## [Rendered images with source text]

-- Opening Marker --

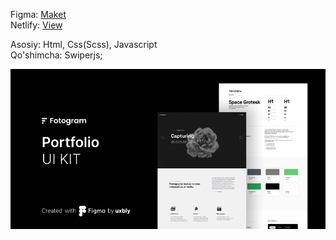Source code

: 
Figma: [Maket](https://www.figma.com/design/nrwMx13gjCmE9DXwvJBrTt/Portfolio-UI-KIT-(Community)?node-id=527-5929&t=NOVBB0znxaQ0YV2f-0)\
Netlify: [View](https://fotogram-bb.netlify.app/)

Asosiy: Html, Css(Scss), Javascript\
Qo'shimcha: Swiperjs;




![Fotogram-landin-page](https://github.com/bekzodxudaybergenow/fotogram-landing-page/blob/master/images/fotogram.png)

-- Closing Marker --

## [Exercise goal]
Look through the data above and report every line in which "https" appears.

## [Written answer]
Figma: [Maket](https://www.figma.com/design/nrwMx13gjCmE9DXwvJBrTt/Portfolio-UI-KIT-(Community)?node-id=527-5929&t=NOVBB0znxaQ0YV2f-0)\
Netlify: [View](https://fotogram-bb.netlify.app/)
![Fotogram-landin-page](https://github.com/bekzodxudaybergenow/fotogram-landing-page/blob/master/images/fotogram.png)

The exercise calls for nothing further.